▸ **Task statement**
From the records below, copy each line that has the word "системы" in it.

▸ **Records for the task**
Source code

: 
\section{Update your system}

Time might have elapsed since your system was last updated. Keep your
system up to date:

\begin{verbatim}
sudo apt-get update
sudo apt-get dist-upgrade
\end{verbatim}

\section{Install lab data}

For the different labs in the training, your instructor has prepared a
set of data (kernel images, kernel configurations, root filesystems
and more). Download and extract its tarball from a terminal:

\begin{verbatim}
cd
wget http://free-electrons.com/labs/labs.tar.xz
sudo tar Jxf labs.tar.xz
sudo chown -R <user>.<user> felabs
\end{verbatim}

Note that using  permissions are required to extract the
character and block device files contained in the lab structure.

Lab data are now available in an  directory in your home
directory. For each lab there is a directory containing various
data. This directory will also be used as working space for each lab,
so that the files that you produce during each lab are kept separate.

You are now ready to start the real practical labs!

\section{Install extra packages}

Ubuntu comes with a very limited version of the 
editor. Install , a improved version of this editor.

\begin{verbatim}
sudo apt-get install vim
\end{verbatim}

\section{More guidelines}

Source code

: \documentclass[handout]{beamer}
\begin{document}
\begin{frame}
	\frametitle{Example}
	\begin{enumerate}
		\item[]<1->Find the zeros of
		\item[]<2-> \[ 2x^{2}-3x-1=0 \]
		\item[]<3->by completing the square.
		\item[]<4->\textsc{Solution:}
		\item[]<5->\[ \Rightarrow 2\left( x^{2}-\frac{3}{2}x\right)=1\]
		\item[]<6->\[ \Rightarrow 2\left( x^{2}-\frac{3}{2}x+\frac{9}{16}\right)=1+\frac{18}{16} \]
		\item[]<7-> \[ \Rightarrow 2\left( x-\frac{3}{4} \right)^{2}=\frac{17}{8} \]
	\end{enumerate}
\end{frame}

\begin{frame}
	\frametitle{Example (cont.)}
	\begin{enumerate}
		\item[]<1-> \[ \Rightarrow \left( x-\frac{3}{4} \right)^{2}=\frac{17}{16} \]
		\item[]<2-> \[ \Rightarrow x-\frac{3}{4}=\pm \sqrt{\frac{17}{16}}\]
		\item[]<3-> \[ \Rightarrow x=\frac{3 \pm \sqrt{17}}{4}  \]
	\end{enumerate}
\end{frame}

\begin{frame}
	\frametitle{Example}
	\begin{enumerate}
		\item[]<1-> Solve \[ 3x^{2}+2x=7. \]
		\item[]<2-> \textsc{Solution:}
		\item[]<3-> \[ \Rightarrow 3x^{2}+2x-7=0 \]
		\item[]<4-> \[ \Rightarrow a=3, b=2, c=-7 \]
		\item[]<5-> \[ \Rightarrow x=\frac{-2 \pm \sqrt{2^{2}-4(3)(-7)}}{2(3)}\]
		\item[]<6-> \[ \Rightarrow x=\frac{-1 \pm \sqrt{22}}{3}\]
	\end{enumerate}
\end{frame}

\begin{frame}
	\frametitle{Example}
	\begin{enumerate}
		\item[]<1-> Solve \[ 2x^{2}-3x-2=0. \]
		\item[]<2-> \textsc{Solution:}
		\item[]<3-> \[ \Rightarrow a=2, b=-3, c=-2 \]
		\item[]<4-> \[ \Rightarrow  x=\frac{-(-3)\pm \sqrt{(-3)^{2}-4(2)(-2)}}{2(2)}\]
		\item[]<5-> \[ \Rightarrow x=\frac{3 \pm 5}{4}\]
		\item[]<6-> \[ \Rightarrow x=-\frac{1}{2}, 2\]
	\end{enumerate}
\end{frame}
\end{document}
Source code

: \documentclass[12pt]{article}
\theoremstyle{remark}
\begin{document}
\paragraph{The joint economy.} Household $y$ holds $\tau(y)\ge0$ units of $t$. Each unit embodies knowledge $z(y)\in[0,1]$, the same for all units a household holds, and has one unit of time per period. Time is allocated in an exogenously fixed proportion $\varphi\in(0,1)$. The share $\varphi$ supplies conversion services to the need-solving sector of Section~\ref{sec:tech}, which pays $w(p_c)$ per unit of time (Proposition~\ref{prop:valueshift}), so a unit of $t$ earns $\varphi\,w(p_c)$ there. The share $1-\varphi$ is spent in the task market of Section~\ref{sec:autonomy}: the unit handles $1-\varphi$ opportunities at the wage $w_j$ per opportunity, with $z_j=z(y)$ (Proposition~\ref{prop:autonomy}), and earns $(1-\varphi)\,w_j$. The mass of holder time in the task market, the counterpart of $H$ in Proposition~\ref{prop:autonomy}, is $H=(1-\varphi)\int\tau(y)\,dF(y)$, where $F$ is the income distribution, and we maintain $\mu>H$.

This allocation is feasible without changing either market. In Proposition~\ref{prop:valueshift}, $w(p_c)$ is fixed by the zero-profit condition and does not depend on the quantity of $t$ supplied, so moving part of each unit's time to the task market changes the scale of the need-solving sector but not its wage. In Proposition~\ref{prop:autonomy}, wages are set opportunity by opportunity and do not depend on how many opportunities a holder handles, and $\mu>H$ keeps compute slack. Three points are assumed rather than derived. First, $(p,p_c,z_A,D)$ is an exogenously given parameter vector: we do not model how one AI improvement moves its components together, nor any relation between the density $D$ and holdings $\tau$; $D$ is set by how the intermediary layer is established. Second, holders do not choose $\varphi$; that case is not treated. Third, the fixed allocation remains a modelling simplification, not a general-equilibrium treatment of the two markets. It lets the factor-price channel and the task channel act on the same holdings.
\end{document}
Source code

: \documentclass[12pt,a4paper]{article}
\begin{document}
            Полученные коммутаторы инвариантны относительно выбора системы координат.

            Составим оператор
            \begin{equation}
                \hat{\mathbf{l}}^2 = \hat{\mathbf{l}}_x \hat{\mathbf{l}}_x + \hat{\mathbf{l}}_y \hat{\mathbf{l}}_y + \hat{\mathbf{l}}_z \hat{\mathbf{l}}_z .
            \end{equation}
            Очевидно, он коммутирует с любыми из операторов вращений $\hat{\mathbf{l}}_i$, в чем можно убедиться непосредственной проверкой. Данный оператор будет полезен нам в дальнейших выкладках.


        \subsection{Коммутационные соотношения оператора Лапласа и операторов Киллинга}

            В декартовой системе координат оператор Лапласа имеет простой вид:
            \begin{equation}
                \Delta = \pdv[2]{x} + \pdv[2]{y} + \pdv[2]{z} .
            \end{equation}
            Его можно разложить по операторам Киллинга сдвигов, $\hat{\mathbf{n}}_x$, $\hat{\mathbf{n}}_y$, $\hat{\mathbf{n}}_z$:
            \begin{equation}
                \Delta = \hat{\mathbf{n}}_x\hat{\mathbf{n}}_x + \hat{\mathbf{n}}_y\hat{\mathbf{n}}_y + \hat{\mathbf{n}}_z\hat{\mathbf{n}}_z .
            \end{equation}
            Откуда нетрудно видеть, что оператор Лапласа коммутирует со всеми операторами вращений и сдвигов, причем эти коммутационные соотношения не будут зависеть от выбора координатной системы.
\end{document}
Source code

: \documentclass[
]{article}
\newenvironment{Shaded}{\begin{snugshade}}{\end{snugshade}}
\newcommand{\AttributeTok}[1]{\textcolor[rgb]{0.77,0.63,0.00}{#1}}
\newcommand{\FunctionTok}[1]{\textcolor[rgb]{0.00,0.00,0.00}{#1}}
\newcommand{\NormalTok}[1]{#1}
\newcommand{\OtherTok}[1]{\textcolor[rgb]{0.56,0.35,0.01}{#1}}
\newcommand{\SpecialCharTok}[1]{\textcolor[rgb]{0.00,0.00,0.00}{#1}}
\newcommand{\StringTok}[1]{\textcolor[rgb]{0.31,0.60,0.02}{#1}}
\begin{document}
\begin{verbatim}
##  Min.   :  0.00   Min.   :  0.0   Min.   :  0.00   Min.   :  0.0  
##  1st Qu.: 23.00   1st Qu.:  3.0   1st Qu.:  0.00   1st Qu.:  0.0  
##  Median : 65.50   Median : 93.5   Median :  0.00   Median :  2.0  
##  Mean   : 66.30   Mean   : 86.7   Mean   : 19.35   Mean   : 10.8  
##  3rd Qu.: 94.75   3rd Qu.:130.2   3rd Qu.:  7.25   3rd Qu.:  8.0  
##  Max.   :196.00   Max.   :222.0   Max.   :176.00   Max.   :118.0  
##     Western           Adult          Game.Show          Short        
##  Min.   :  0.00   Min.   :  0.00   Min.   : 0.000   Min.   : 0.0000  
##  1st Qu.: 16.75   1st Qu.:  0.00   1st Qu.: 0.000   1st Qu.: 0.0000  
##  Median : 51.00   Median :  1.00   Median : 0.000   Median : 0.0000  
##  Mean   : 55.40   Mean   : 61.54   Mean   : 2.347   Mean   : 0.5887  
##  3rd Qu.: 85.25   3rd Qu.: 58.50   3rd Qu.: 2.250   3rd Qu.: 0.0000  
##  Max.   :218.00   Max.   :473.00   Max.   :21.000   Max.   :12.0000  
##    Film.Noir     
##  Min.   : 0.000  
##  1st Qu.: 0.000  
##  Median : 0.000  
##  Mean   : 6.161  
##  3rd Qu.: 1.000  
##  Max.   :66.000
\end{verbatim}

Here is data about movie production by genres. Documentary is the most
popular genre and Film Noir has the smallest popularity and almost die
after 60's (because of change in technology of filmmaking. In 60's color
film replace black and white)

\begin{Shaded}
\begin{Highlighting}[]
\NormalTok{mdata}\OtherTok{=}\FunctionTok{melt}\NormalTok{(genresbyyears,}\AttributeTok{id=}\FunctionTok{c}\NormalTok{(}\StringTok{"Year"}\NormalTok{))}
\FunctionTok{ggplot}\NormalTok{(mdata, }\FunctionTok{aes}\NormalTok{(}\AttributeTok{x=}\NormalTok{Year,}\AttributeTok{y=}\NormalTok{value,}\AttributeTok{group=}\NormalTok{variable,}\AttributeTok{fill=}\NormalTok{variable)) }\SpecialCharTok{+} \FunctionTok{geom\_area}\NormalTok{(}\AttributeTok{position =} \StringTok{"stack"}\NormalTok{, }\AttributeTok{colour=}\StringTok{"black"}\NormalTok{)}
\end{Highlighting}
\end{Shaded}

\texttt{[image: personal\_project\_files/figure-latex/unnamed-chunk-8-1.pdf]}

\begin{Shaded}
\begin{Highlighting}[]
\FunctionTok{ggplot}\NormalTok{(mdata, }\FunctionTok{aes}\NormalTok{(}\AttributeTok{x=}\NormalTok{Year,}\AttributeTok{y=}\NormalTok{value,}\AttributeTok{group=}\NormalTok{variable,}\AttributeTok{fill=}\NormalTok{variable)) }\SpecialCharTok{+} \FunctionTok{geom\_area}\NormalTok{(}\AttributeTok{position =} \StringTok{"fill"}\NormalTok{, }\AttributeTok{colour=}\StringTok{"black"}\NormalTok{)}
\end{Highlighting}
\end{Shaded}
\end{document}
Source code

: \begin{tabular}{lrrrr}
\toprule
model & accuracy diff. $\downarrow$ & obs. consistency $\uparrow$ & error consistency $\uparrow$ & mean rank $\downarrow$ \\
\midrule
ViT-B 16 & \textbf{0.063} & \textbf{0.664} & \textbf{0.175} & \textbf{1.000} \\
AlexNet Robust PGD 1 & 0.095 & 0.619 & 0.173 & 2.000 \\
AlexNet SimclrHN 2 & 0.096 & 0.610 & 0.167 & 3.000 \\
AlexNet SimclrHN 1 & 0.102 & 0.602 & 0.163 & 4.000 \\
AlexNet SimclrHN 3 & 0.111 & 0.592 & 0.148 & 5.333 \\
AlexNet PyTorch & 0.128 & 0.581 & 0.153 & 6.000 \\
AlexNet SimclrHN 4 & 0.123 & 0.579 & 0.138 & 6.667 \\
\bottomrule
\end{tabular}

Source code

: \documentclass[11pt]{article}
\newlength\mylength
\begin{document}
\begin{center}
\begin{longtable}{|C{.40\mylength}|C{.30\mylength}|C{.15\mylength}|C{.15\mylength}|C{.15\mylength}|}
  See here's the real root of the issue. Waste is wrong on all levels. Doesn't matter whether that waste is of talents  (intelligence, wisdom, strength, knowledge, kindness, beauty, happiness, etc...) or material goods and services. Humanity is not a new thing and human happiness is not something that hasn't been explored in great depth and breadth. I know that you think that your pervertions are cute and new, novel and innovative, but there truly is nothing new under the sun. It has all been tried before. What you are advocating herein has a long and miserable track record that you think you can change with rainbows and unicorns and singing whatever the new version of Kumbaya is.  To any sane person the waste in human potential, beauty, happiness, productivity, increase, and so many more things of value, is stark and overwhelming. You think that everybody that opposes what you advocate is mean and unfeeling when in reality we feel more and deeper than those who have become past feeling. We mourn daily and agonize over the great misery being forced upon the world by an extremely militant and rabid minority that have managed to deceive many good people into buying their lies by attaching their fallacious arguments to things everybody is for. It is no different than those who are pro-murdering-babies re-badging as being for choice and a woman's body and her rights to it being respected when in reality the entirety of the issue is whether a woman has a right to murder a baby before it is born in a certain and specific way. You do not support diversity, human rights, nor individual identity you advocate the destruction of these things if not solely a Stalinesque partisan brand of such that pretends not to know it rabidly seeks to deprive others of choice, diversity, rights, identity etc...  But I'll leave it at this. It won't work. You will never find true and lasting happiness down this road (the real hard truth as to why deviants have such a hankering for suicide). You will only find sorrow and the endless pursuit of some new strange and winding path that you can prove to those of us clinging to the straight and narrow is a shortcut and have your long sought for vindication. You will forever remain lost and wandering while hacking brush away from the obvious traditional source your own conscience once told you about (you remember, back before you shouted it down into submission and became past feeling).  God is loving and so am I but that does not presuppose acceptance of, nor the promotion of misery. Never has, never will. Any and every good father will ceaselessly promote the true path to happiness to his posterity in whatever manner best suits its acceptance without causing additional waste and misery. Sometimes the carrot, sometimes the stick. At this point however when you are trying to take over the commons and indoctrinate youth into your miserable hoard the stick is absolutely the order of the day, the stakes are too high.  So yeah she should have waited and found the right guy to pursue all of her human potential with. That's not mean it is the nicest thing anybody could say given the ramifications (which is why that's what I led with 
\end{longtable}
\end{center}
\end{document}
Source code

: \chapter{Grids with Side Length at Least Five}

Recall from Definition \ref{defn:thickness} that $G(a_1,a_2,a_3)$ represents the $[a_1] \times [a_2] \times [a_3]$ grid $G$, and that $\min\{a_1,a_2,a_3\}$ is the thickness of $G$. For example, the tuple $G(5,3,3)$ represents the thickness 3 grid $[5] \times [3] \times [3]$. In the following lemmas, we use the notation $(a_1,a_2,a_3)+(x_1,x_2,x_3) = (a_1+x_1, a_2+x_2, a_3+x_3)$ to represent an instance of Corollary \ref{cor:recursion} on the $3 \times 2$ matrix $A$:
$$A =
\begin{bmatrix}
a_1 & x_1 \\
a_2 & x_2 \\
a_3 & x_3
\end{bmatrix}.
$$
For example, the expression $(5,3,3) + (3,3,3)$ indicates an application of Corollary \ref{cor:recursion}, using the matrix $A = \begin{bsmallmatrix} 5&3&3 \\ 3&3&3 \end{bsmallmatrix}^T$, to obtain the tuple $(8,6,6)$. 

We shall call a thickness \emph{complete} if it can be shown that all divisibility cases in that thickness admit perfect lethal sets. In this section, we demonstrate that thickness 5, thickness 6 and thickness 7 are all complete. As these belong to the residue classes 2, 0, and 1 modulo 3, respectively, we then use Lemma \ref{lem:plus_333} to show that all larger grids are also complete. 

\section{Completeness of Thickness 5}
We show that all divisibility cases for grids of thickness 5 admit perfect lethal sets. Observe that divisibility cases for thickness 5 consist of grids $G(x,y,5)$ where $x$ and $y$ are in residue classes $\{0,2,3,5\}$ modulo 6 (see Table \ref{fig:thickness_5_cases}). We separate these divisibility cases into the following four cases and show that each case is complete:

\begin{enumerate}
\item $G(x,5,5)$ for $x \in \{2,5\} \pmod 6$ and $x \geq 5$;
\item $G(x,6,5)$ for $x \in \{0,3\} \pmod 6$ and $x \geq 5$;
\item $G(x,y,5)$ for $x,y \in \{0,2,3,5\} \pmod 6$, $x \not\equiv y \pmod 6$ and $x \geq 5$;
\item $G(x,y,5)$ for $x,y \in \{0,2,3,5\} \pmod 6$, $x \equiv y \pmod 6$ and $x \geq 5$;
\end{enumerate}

▸ **Answer section**
            Полученные коммутаторы инвариантны относительно выбора системы координат.
            Откуда нетрудно видеть, что оператор Лапласа коммутирует со всеми операторами вращений и сдвигов, причем эти коммутационные соотношения не будут зависеть от выбора координатной системы.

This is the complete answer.